Records from a data collection
%%

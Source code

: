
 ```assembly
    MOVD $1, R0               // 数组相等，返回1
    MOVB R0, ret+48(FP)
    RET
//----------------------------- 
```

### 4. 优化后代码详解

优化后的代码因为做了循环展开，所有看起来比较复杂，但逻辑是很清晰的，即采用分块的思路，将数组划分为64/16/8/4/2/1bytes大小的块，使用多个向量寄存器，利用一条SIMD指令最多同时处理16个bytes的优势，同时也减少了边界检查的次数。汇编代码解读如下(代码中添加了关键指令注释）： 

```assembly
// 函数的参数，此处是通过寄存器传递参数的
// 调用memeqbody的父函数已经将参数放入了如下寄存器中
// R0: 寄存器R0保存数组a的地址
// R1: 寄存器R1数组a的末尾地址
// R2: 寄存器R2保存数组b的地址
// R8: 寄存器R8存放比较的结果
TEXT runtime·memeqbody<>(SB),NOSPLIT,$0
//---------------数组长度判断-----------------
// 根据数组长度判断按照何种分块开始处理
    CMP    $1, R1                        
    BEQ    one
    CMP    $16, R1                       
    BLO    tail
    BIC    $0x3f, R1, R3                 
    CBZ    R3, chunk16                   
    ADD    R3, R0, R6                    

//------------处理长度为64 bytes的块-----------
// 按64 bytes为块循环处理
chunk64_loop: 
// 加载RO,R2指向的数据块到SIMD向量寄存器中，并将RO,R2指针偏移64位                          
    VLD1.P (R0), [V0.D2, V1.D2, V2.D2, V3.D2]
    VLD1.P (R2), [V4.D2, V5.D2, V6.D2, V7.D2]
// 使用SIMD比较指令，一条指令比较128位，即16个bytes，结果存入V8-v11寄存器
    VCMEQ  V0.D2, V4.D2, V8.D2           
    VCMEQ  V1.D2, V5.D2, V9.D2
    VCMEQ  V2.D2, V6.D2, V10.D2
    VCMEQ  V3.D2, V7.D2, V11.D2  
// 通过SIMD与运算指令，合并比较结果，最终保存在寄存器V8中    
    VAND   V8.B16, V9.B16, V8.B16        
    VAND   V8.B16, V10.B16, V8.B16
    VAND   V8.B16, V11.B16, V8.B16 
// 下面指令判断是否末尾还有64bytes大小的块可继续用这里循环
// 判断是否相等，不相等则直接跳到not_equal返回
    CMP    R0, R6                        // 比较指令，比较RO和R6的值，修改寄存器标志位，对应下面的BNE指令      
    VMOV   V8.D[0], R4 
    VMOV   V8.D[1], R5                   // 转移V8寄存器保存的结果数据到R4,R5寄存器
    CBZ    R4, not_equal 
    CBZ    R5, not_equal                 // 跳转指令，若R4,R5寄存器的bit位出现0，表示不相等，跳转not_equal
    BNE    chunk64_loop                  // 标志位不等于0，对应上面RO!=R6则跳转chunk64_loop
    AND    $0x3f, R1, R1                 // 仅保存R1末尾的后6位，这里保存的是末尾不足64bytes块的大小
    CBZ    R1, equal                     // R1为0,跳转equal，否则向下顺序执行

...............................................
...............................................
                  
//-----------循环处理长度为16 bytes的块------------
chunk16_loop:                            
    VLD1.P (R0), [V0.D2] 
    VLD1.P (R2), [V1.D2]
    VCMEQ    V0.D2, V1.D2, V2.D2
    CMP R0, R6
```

%%

**EXERCISE DESCRIPTION**
Output exactly the span of lines beginning at the first line of the records and ending at the line that holds "### 4. 优化后代码详解", inclusive, with no other text.

**REPLY**
Source code

:
 ```assembly
    MOVD $1, R0               // 数组相等，返回1
    MOVB R0, ret+48(FP)
    RET
//----------------------------- 
```

### 4. 优化后代码详解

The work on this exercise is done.